I cant do powered speaker because I i cant add electrical because our building permit for the remodel notes that we cant do electrical but we have plenty on power where I would put that amp and mixer.


----------



## gafftaper (Jun 11, 2013)

They make speakers that are designed to fit right into a drop ceiling panel. You just cut a hole in the material with a saw and the speaker goes in, similar to a car stereo speaker. Ceiling speakers will sound excellent for spoken word applications. They will not provide much in the way of bass for music, but that sounds like it's not a problem. I believe they can be pretty low profile, but 3" seems like it might be a little too tight. 

They also make "Pendant" style speakers which you hang around the room. Those might be a good choice to look at. 

The problem with mounting two speakers on one end of the room (besides looks) is the uneven sound distribution. You either are blasting out the front row or the people in the back are straining to hear. Ceiling mounted means nice even distribution at a perfect volume for everyone. But 3" may be so tight of a fit it won't work.


----------



## JLNorthGA (Jun 11, 2013)

cj12 said:


> My Church has no bands. We sing everything with a piano or acoustic. All the speaker would be for is mics and on odd ocations if we have a guest speaker and they want to show a short video.
> I wanted to go with flush mounded speakers in the ceiling until I found out that i will only have a 3" gap between the old and new ceiling. Is that enough space between for a speaker? Or will I get more and better sound out of small speaker attached around the walls? I have not been told but I guess this will be a drop ceiling. I have though about putting that amp in the storage closet and stick the mixer in a cabinet off to the side. The mixer is a small 8 channel board. So it would not take up a lot of space.
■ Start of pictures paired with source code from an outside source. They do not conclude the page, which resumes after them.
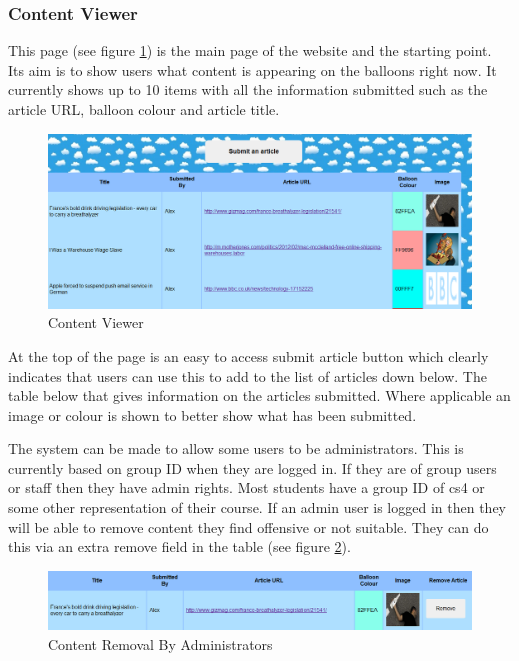 \subsubsection{Content Viewer}
This page (see figure \ref{ContentViewer}) is the main page of the website and the starting point. Its aim is to show users what content is appearing on the balloons right now. It currently shows up to 10 items with all the information submitted such as the article URL, balloon colour and article title.

\begin{figure}
\begin{centering}
\includegraphics[width=\textwidth]{Diagrams/Website-ContentViewer}
\par\end{centering}

\caption{Content Viewer}
\label{ContentViewer}
\end{figure}

At the top of the page is an easy to access submit article button which clearly indicates that users can use this to add to the list of articles down below. The table below that gives information on the articles submitted. Where applicable an image or colour is shown to better show what has been submitted.

The system can be made to allow some users to be administrators. This is currently based on group ID when they are logged in. If they are of group users or staff then they have admin rights. Most students have a group ID of cs4 or some other representation of their course. If an admin user is logged in then they will be able to remove content they find offensive or not suitable. They can do this via an extra remove field in the table (see figure \ref{RemoveContent}).

\begin{figure}
\begin{centering}
\includegraphics[width=\textwidth]{Diagrams/Website-RemoveContent}
\par\end{centering}

\caption{Content Removal By Administrators}
\label{RemoveContent}
\end{figure}

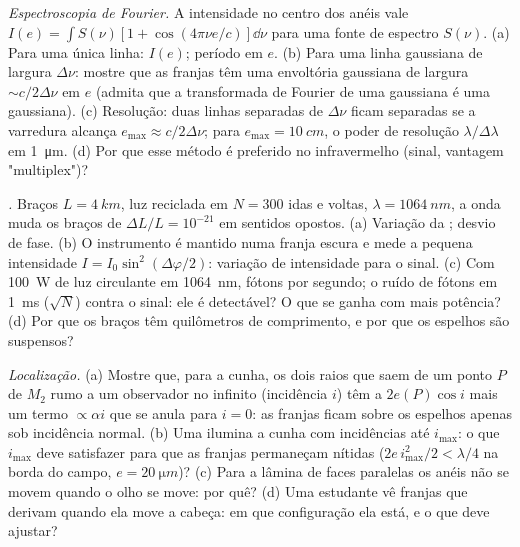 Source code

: \begin{exercise}[$\star\star\star$]\label{exo:b2:michelson:10}
\emph{Espectroscopia de Fourier.} A intensidade no centro dos anéis
vale $I(e) = \int S(\nu)[1 + \cos(4\pi\nu e/c)]\dd\nu$ para uma fonte de espectro
$S(\nu)$. (a) Para uma única linha: $I(e)$; período em $e$. (b) Para uma linha
gaussiana de largura $\Delta\nu$: mostre que as franjas têm uma envoltória gaussiana de
largura $\sim c/2\Delta\nu$ em $e$ (admita que a transformada de Fourier de uma gaussiana
é uma gaussiana). (c) Resolução: duas linhas separadas de $\Delta\nu$ ficam separadas se
a varredura alcança $e_{\max} \approx c/2\Delta\nu$; para $e_{\max} = \qty{10}{cm}$, o
poder de resolução $\lambda/\Delta\lambda$ em \qty{1}{\micro m}. (d) Por que esse método é
preferido no infravermelho (sinal, vantagem "multiplex")?
\end{exercise}

\begin{exercise}[$\star\star\star$]\label{exo:b2:michelson:11}
\emph{.} Braços $L = \qty{4}{km}$, luz reciclada
em $N = 300$ idas e voltas, $\lambda = \qty{1064}{nm}$, a onda muda os braços de
$\Delta L/L = 10^{-21}$ em sentidos opostos. (a) Variação da ;
desvio de fase. (b) O instrumento é mantido numa franja escura e mede
a pequena intensidade $I = I_0\sin^2(\Delta\varphi/2)$: variação de intensidade para o
sinal. (c) Com \qty{100}{W} de luz circulante em \qty{1064}{nm}, fótons
por segundo; o ruído de fótons em \qty{1}{ms} ($\sqrt N$) contra o sinal:
ele é detectável? O que se ganha com mais potência? (d) Por que os braços têm
quilômetros de comprimento, e por que os espelhos são suspensos?
\end{exercise}

\begin{exercise}[$\star\star\star$]\label{exo:b2:michelson:12}
\emph{Localização.} (a) Mostre que, para a cunha, os dois raios que saem de um
ponto $P$ de $M_2$ rumo a um observador no infinito (incidência $i$) têm a
 $2e(P)\cos i$ mais um termo $\propto\alpha i$ que se anula para
$i = 0$: as franjas ficam sobre os espelhos apenas sob incidência normal. (b)
Uma  ilumina a cunha com incidências até
$i_{\max}$: o que $i_{\max}$ deve satisfazer para que as franjas permaneçam nítidas
($2e\,i_{\max}^2/2 < \lambda/4$ na borda do campo, $e = \qty{20}{\micro m}$)? (c)
Para a lâmina de faces paralelas os anéis não se movem quando o olho se move:
por quê? (d) Uma estudante vê franjas que derivam quando ela move a cabeça:
em que configuração ela está, e o que deve ajustar?
\end{exercise}

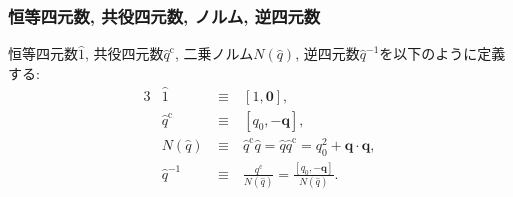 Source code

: \subsubsection{恒等四元数, 共役四元数, ノルム, 逆四元数}
恒等四元数$\hat{1}$, 共役四元数$\hat{q}^{\mathrm{c}}$, 二乗ノルム$N(\hat{q})$, 逆四元数$\hat{q}^{-1}$を以下のように定義する:
\begin{alignat}{3}
&\hat{1} &~\equiv~& [1, \mathbf{0}],
 \\
& \hat{q}^{\mathrm{c}} &~\equiv~& [q_{0}, -\mathbf{q}],
 \\
&N(\hat{q}) &~\equiv~& \hat{q}^{\mathrm{c}} \hat{q} 
            = \hat{q} \hat{q}^{\mathrm{c}} = q_{0}^{2} + \mathbf{q} \cdot \mathbf{q},
 \\
&\hat{q}^{-1} &~\equiv~& \frac{q^{\mathrm{c}}}{N(\hat{q})} 
              = \frac{[q_{0}, - \mathbf{q}]}{N(\hat{q})}.
\end{alignat}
A 3" gap is a problem - if you were considering not touching the old ceiling. If you can saw holes in the old ceiling - then you may be okay. If you get some of the brands of ceiling mounted speakers, they have similar dimensions to can lights. They go up into the ceiling maybe 8" or so. The plus side on ceiling mount speakers is that they are unobtrusive, the sound is reasonable and they are out of the way. The minus side is the cost, the installation issues (8" up into the ceiling) and the lack of bass response. For your fellowship hall, you'd need (IMO) about four (possibly six) speakers - so around $540 or more for ceiling mounts of a decent quality (such as JBL). Wall mounted speakers would run you less - but you would be limited to the periphery of the room. For this type of installation, I'd bite the bullet and try to go for ceiling mounted speakers. They look better in the room. Once they are up, they aren't really noticed. Nobody is going to bump their head on a ceiling mounted speaker!


----------



## museav (Jun 11, 2013)

With the low ceiling height and 75' room dimensions, for speech reinforcement a distributed ceiling speaker system would be very common. However, you may need a number of speakers as people's ears would be only be about 4' when seated or 3' when standing from the ceiling, thus each speaker will cover a somewhat limited area.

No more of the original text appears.